Жители города снова требуют проведения выборов в муниципальный совет — Коммуну, — способный дать им оружие и обеспечить оборону столицы. Еще 10 октября Альфред Брейе писал в газете «La Patrie en danger» («Родина в опасности»): «Коммуна — это Париж, защищающий сам себя и изгоняющий немцев из страны. Это — революция, которая бросает в дрожь деспотов и низвергает троны, это — спасение Франции и республики, это пролетариат, освобожденный от капитала. Парижская коммуна — это ужас для трусов, изменников и реакционеров».
Тогда, в октябре, удалось обмануть и разоружить инсургентов. Обойдется ли и сейчас, в январе? В этом Трошю не уверен. Авторитет властей падает, их положение шатко. Лучше сговор с врагами, чем победа народа. На вечернем заседании 22 января Жюля Фавра уполномочили начать новый этап переговоров с Бисмарком. В полной тайне они продолжаются в течение пяти дней. Переговоры настолько успешны для немцев, что Бисмарк сам предлагает прекратить огонь на три недели.
Слухи о переговорах тем не менее просачиваются в печать.
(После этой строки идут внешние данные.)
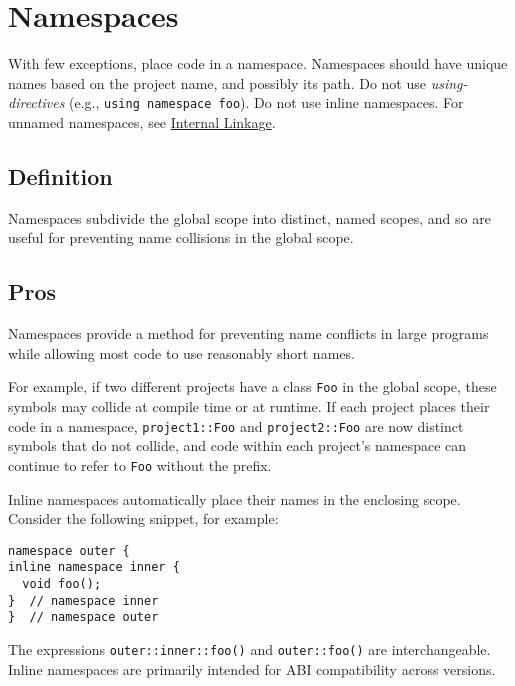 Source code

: 
\section{Namespaces}\label{sec:namespaces}
With few exceptions, place code in a namespace. Namespaces should have unique names based on the project name, and possibly its path. Do not use \emph{using-directives} (e.g., \texttt{using namespace foo}). Do not use inline namespaces. For unnamed namespaces, see \hyperref[sec:internal-linkage]{Internal Linkage}.

\subsection{Definition}
Namespaces subdivide the global scope into distinct, named scopes, and so are useful for preventing name collisions in the global scope.

\subsection{Pros}
Namespaces provide a method for preventing name conflicts in large programs while allowing most code to use reasonably short names.

For example, if two different projects have a class \texttt{Foo} in the global scope, these symbols may collide at compile time or at runtime. If each project places their code in a namespace, \texttt{project1::Foo} and \texttt{project2::Foo} are now distinct symbols that do not collide, and code within each project's namespace can continue to refer to \texttt{Foo} without the prefix.

Inline namespaces automatically place their names in the enclosing scope. Consider the following snippet, for example:
\begin{verbatim}
namespace outer {
inline namespace inner {
  void foo();
}  // namespace inner
}  // namespace outer
\end{verbatim}

The expressions \texttt{outer::inner::foo()} and \texttt{outer::foo()} are interchangeable. Inline namespaces are primarily intended for ABI compatibility across versions.

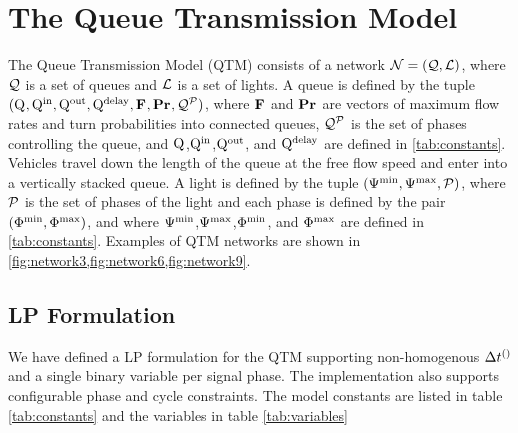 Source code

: \section{The Queue Transmission Model}
The Queue Transmission Model (QTM) consists of a network $\Net = (\Qset,\Lset)$, where $\Qset$ is a set of queues and $\Lset$ is a set of lights. A queue is defined by the tuple $(\QMAX{},\QIN{},\QOUT{},\QDELAY{},\Fvec{},\Prvec{},\QPset{})$, where $\Fvec{}$ and $\Prvec{}$ are vectors of maximum flow rates and turn probabilities into connected queues, $\QPset{}$ is the set of phases controlling the queue, and $\QMAX{}$,$\QIN{}$,$\QOUT{}$, and $\QDELAY{}$ are defined in \ref{tab:constants}. Vehicles travel down the length of the queue at the free flow speed and enter into a vertically stacked queue. A light is defined by the tuple $(\CTMIN{}{},\CTMAX{}{},\Pset)$, where $\Pset$ is the set of phases of the light and each phase is defined by the pair $(\PTMIN[]{}{},\PTMAX[]{}{})$, and where $\CTMIN{}{}$,$\CTMAX{}{}$,$\PTMIN[]{}{}$, and $\PTMAX[]{}{}$ are defined in \cref{tab:constants}. Examples of QTM networks are shown in \cref{fig:network3,fig:network6,fig:network9}.



\subsection{LP Formulation}
We have defined a LP formulation for the QTM supporting non-homogenous $\DT[]$ and a single binary variable per signal phase. The implementation also supports configurable phase and cycle constraints. The model constants are listed in table \ref{tab:constants} and the variables in table \ref{tab:variables}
Вспыхивают волнения. 27-го правительство дает официальное коммюнике. По улицам проходят манифестации национальных гвардейцев: «Мы не сдадим наших фортов!», «Измена!», «Да здравствует Коммуна!». Национальная гвардия избирает своим главнокомандующим командира 107-го батальона Антуана-Маглуара Брюнеля, а начальником штаба подполковника Пиацца из 36-го батальона. Этой же ночью правительство бросает в тюрьму обоих.
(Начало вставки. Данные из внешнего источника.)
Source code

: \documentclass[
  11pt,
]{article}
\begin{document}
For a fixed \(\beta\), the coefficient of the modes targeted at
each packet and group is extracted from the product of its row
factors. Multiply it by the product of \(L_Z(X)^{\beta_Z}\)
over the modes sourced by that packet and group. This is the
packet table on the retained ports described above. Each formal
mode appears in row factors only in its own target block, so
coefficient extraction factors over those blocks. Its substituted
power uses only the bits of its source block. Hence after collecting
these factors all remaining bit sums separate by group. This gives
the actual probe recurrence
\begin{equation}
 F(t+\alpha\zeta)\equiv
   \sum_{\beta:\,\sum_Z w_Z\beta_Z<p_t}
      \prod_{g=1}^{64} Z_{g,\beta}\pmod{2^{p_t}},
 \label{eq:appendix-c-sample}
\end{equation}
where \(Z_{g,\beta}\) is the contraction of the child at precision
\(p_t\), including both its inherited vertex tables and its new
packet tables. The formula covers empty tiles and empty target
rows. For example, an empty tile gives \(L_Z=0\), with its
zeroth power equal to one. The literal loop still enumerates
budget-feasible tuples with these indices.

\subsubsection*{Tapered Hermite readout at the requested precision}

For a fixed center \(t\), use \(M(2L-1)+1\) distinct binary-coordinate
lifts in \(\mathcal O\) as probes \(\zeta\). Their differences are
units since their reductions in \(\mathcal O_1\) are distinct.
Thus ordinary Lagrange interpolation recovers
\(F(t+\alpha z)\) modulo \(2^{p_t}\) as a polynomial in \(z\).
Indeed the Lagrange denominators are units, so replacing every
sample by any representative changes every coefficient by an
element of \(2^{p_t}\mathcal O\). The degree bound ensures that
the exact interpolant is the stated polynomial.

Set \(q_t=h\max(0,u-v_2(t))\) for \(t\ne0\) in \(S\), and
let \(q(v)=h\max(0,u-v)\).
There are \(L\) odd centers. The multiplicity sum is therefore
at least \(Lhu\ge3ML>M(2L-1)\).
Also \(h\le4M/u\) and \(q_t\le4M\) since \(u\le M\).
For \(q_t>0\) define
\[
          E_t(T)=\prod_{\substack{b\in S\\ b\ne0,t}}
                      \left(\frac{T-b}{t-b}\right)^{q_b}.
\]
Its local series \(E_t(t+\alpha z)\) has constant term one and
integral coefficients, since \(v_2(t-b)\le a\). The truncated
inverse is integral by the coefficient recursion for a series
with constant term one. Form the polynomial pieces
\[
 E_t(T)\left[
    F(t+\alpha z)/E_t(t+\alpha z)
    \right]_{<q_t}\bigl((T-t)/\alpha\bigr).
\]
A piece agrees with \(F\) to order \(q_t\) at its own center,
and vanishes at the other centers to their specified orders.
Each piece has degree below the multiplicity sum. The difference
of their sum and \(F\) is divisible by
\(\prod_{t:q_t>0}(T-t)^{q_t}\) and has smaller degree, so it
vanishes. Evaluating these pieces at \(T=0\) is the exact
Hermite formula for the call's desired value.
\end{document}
28 января объявляют капитуляцию Парижа.
— Здесь, в Париже, осада была фарсом,но не по вине населения. Оно хотело сражаться до конца, —пишет Гюстав Курбе своему отцу в Орнан. — Виновато правительство… Это оно не желало, чтобы Республика спасла Францию… Вся эта свора мошенников, предателей и кретинов, управлявшая нами, только и делала, что устраивала показные сражения, уложив зазря множество людей. Эти убийцы потеряли не только Париж, но и Францию, парализовав и развалив все, что смогли… Эти негодяи прибегли к пыткам, чтобы заставить население покориться… С самого начала решив капитулировать, они старались прославить себя под предлогом, будто этого требует народ. Они держали на линиях фортов 200000 национальных гвардейцев, хотя там хватило бы и 25000. Перед муниципальными мясными лавками они выстраивали двухтысячные очереди, куда люди становились в шесть вечера, чтобы в десять часов утра получить кусочек конины размером в полкулака. В очередях каждый должен был стоять сам, поэтому женщины, старики и дети проводили зимние ночи на улице и потом умирали от ревматизма и проч… В последний день не было даже хлеба — еще одно мошенничество, потому что на складах гнило четыреста тысяч килограммов продуктов, а нам пекли хлеб из опилок и мякины. За все время бахвал Трошю не отважился ни на одну решительную вылазку, а если Национальной гвардии удавалось захватить позиции, ее назавтра отводили обратно… Настоящие враги не пруссаки — это наши дорогие французские реакционеры и их пособники попы. Г-н Трошю приказывал служить молебны, ждал чуда от святой Женевьевы и предлагал устроить крестный ход. Как вы понимаете, это вызвало лишь смех.